8.読めない心象、捉えられない気持ち
「よくここまで逃げてこれましたね、お疲れ様です。後は私たちに任せてください。あ、でも私は頼りにしないでください…」
そういうと女は少し悩み顔で手に持っていた拳銃で噺とかいう大男を容赦なく撃ち始めた。
っていうか、え?拳銃?人に撃つ?なんて事をしているんだこの女。銃刀法違反を知らないのか?
そういえば噺はすでに死んでいるのだろうか。いや、どんなに大男でも三発も撃たれたら死ぬだろう。人間撃たれたら死ぬ。
「ちょ、やめてよ、そんなに銃って撃つもんかな。いや、そんなもんかもなぁ」
生きているっぽい。どういうことなのだろう。噺のほうを向く。噺は的を持っていた。何だ?挑発しているのか?拳銃持ちの相手に?いや、そもそもどこから的を持ってきたんだろうか。

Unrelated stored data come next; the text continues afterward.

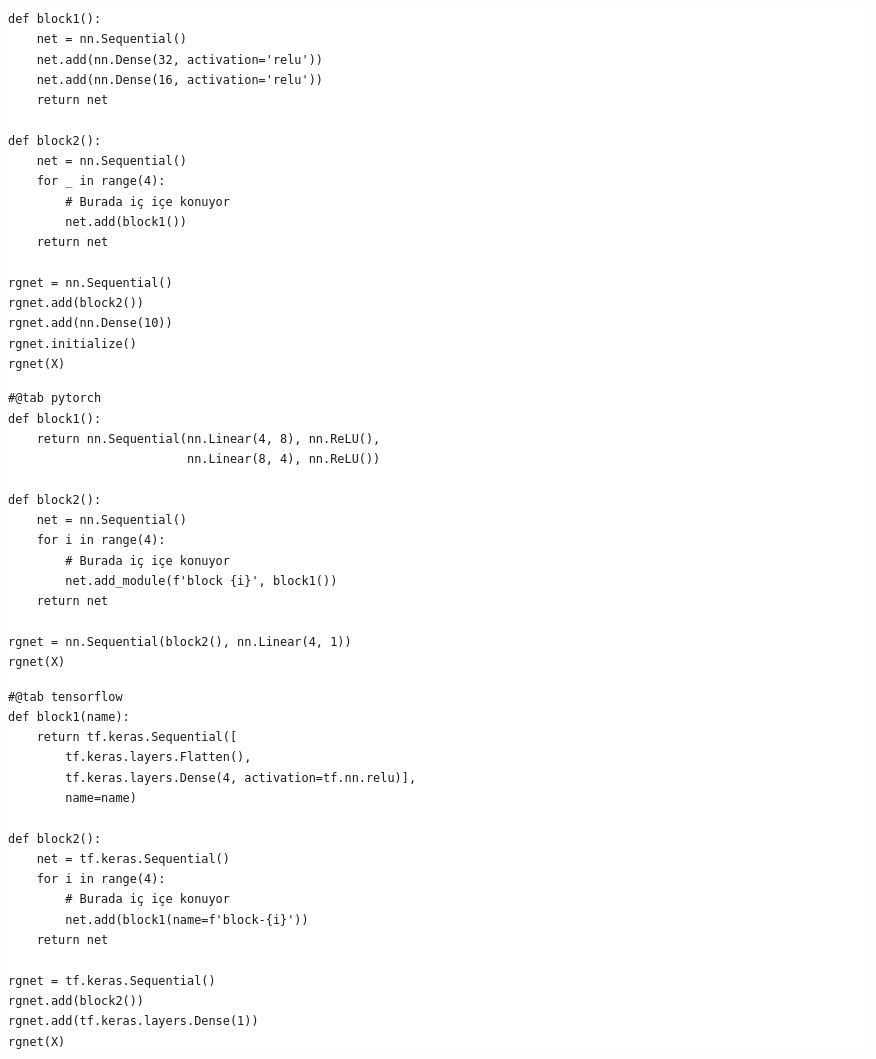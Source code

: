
 ```{.python .input}
def block1():
    net = nn.Sequential()
    net.add(nn.Dense(32, activation='relu'))
    net.add(nn.Dense(16, activation='relu'))
    return net

def block2():
    net = nn.Sequential()
    for _ in range(4):
        # Burada iç içe konuyor
        net.add(block1())
    return net

rgnet = nn.Sequential()
rgnet.add(block2())
rgnet.add(nn.Dense(10))
rgnet.initialize()
rgnet(X)
```

```{.python .input}
#@tab pytorch
def block1():
    return nn.Sequential(nn.Linear(4, 8), nn.ReLU(),
                         nn.Linear(8, 4), nn.ReLU())

def block2():
    net = nn.Sequential()
    for i in range(4):
        # Burada iç içe konuyor
        net.add_module(f'block {i}', block1())
    return net

rgnet = nn.Sequential(block2(), nn.Linear(4, 1))
rgnet(X)
```

```{.python .input}
#@tab tensorflow
def block1(name):
    return tf.keras.Sequential([
        tf.keras.layers.Flatten(),
        tf.keras.layers.Dense(4, activation=tf.nn.relu)],
        name=name)

def block2():
    net = tf.keras.Sequential()
    for i in range(4):
        # Burada iç içe konuyor
        net.add(block1(name=f'block-{i}'))
    return net

rgnet = tf.keras.Sequential()
rgnet.add(block2())
rgnet.add(tf.keras.layers.Dense(1))
rgnet(X)
```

「君、この人の異能は知ってる?若しくは手掛かりになりそうなことはない?」
「ゴホッ…。し、しらないです…」
唐突な質問。今僕は息を整える時間が欲しい。さすがにすぐには話せない。全力疾走した後の口からなんて逆流してくる胃酸くらいしか出ない。いや、それは出さないように気を付けよう。
苦しそうに蹲る僕をよそに、両者相対している。しかしそのままどちらも動かない。
なんとなく動いていないという訳ではなく、西部劇でよく見る早打ちの前のヒリヒリした空気感が流れていた。
「あ、そうだ…。あの、束間が、布に…」
「なるほど」
パァン。
銃弾は噺の心臓へ向けて発射された。しかしそれを予測していたのだろうか。手を胸の前へと持っていき、銃弾を手で受け止める。
そうしたかと思ったら、一つ的が増える。
「なるほど。多分きっとおそらく少しわかりました」
何かがわかったように女は呟く。何がわかったんですか?そんな質問をしようとしたが、質問をした人がとんでもない目に合うというジンクスがそれを拒む。ここになって頭が冷えてきたようだ。
しかし、説明してほしいようなそれとない雰囲気が出ていたのか女は説明を始める。
「あの人の異能はおそらく手に触れたものをほかの物質に変える力なのでしょう。多分」
「へぇ」
気の入らない生返事を返してしまう。
確かに今の瞬間を見ればそんな能力なのだろうが。いや、そんなことよりこの人自信なさすぎじゃないか?多分・きっと・恐らくを多用しているところからそれが窺える。
「ふーん…。そういう解釈ね。近いけど…なるほど、それも良いかもしれないね」
違うっぽい。反応がそうだもん。絶対。
「でも、何となく攻略法がわかったような気がします。違ったらごめんなさい」
「いや、違ってても僕は別に気にしないですよ」
「間違ってたら私たち人間以外になりますね」
「お姉さん!!!頑張って!!!」
この人自信がないようなこと言うくせに、爆弾発言はさらっと断言するのか。全くとんでもない。
「じゃあ頑張ります。頑張りますけど、期待しないで下さいね」
僕を不安にさせないためか、少し笑みを浮かべる。刹那、銃声が鳴り響いた。パァン、パァン、パァン。一斉に弾丸を頭、右肩、腹に一発づつ撃つ。なるほど、手は二本しかない。三発撃てば二発しか抑えられない。残り一発は食らうしかないのか。
ただ、ここで大誤算。的を鉄製のドアに変えた。それで弾を食い止める。
それはそうだ。ものをなんにでも変える異能があるなら、そういうこともできるはずだ。そこまで頭が回らなかった僕たちの負けだ。僕は何もやっていないが。
「で、これどうするの?そっちの負けってことで終わっとく?俺が用あるの男のほうだけだからそれでもいいよ」
「確かにとってもいい提案かもしれませんね…。勝ち目がなければ」
「え、あるんですか?」
提案には乗らずに、勝ち方を見つけたような話し方をする。
さっき言っていた事には次失敗すれば死ぬ手筈じゃなかったのか?相手も怪訝な顔をしている。いや、どちらかというと不満な顔か?
女は難しそうな顔をしながら相手の能力について説明し始める。